It’s not fish wrap that’s at stake–it’s our freedom

I’m worried about our world when all we have left for news is chewed-over sound bites from a bunch of talking heads. Who’s going to pay for the real reporting we desperately need?

May 27th, 2009 | by Coco McCabe

An old friend from my newspapering days came for supper the other night. Inevitably, the talk turned to the demise of the ink-on-paper news industry and what its collapse is going to mean for all of us. Trouble, I think—the kind we can hardly fathom here in the US where our right to be informed feels like part of our genetic code.

I’ve been thinking a lot about that right—and the healthy habits of questioning and challenging that it feeds—since Oxfam colleagues from Africa, South America, and Central America arrived in Boston last week for a communications workshop. Part of the workshop focused on pitching stories to the media—a delicate undertaking in countries where governments would just as soon have the public remain in the dark and there is no such thing as a free press. There are some things you just can’t say publicly, said one of my African counterparts, no matter how truthful it is.

Our government here may be no fonder than any other of having its unfair practices and embarrassing peccadilloes widely broadcast. But as citizens of the US, we have been raised to believe those truths belong to us. It’s our right to hear about them—and to act on them. And that’s where the trouble newspapers are facing comes in. They are often the ones that sniff out those injustices and pay for the leg work to expose them. But investigative journalism, which helps to keep government, businesses, and civic institutions honest, is expensive. If newspapers can no longer afford to operate, who’s going to do the digging to keep us informed? What’s their shuttering going to mean for the freedoms we take for granted here?

On my last trip to Africa in January, at the time of Obama’s inauguration, there was elation in the air and a crazy hunger among people in one capital city to compare all that our new president stood for with all that their leader did not. But that longing was muzzled—heard only in whispers between hosts and their foreign visitors. Few would dare criticize in a headline a head of state known to stomp hard and fast on dissenters. Speaking the truth was dangerous, as it is in so many countries in the world, and the fear was palpable.

But if we lose the habit here—and the willingness to invest in it—we may soon find ourselves in the same position as too much of the world: shackled by ignorance and the erosion of rights that follow.

Comments

2 Responses to “It’s not fish wrap that’s at stake–it’s our freedom”

  1. Coco,
    I understand the concern about journalism’s role in a healthy democracy but I would like to think that actually what may emerge shortly will be healthier than the current state of journalism.
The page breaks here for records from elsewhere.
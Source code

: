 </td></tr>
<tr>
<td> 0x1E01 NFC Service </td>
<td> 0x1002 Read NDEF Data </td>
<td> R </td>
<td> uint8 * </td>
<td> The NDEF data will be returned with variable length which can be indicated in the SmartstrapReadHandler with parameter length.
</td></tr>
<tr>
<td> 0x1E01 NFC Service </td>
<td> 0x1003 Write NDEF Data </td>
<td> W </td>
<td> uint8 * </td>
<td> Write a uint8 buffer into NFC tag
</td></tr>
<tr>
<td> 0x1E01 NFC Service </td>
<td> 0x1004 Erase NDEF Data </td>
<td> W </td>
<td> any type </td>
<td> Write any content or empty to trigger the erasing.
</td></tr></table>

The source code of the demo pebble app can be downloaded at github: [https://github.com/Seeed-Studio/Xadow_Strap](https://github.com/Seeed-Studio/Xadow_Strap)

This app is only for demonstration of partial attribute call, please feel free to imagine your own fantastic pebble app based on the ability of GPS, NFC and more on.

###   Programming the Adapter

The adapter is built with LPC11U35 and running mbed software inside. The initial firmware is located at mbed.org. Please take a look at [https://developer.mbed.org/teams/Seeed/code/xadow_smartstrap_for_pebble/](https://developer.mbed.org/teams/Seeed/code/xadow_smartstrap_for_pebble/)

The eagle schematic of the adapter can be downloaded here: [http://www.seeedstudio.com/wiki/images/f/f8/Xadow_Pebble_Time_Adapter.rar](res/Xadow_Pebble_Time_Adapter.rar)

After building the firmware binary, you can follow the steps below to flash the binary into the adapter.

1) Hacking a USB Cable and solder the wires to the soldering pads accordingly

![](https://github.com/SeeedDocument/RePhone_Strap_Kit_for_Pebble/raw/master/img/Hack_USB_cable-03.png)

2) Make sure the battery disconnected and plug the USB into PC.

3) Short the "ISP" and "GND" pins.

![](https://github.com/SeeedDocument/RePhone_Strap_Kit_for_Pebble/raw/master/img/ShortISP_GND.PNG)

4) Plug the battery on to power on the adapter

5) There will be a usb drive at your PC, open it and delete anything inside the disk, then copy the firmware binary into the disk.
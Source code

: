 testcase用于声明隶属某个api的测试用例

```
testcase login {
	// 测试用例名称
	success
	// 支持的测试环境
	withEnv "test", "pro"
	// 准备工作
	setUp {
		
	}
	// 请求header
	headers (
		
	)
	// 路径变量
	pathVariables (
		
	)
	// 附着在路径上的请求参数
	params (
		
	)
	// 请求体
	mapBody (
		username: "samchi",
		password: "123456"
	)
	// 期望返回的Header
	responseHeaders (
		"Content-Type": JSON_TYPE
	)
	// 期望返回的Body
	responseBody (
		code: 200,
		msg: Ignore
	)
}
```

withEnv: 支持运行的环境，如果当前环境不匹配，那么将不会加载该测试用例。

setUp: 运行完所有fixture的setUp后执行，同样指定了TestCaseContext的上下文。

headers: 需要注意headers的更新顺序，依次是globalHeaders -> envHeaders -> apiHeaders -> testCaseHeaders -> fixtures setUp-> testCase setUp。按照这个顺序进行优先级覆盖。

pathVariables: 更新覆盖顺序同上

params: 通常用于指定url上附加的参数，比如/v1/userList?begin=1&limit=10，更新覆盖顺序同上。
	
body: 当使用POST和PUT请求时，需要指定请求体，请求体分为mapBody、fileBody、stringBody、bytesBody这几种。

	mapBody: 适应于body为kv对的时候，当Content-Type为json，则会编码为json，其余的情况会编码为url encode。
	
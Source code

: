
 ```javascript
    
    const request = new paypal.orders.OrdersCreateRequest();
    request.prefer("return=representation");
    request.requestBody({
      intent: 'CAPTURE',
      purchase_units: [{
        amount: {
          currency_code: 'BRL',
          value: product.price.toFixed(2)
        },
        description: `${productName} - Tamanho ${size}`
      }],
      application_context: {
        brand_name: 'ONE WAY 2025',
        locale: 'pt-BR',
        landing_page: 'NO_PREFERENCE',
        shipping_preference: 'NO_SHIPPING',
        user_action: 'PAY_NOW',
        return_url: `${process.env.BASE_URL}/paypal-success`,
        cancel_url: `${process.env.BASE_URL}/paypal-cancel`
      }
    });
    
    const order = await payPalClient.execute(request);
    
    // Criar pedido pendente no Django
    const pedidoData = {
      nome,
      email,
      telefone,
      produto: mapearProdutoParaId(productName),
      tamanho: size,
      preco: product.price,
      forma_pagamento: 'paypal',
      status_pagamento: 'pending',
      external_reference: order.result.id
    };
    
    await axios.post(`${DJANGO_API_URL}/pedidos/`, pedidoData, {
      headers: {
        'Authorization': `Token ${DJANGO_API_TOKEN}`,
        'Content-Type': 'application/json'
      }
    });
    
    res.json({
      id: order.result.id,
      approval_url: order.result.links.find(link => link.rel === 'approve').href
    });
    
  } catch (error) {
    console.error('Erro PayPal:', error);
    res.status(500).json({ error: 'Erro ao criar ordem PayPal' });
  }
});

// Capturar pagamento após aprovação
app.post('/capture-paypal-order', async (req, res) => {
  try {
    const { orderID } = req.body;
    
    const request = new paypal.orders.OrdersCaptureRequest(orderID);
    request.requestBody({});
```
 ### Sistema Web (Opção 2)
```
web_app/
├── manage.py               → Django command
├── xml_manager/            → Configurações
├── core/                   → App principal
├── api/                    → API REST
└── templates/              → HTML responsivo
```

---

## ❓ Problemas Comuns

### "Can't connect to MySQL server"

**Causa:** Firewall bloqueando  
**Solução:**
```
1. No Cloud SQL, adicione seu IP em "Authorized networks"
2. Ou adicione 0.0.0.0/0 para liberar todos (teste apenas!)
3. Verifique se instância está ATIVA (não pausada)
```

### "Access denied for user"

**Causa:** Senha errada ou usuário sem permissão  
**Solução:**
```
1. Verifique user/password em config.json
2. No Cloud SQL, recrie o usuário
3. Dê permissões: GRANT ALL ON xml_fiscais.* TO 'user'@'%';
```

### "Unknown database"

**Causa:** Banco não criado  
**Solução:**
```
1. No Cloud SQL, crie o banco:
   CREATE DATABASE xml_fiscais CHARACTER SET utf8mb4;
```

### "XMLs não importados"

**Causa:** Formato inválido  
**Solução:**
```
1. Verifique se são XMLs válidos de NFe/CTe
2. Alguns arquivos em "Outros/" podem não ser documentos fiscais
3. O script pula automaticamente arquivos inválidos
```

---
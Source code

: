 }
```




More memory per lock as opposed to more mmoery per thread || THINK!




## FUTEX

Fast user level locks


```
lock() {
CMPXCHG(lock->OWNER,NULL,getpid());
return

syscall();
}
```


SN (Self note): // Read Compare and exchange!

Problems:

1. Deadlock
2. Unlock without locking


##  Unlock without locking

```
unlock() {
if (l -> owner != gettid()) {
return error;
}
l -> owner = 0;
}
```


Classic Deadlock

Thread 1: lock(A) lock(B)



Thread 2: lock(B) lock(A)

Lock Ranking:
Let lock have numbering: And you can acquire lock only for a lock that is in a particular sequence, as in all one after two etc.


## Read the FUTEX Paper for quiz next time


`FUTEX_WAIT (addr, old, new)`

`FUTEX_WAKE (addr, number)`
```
Take a look at the mainstream press’s lack of serious questioning prior to the Iraq war and you know that the problems with newspapers go far deeper than dropping circulation numbers.
    Some experts see a non-profit model emerging so newspapers can do their jobs and not just be part of a corporate balance sheet. Until then, bloggers can play the role that pamphleteers did in Colonial times; sometimes rabid but provocative.

  2. David:

    It’s not only the large dailies I’m worried about–it’s all the small community newspapers that are essential to ensuring our towns are run well. Without those weekly newspapers, it’s hard to know what’s going on behind the town hall doors. My town stilI has a weekly, but its reporting staff has been decimated and there’s very little news left beyond coverage of high school sports–an absence I felt keenly last night at our spring town meeting. We were voting on a question that had to do with a multi-million-dollar land trust, set up centuries ago, that is supposed to benefit the public schools. Coverage of the issue has been spotty at best, and I have little faith that there will be much thoughtful reporting on all that was said at the meeting last night–things that voters who couldn’t make it to the session need to know. How do we keep these small–and absolutely vital–papers afloat?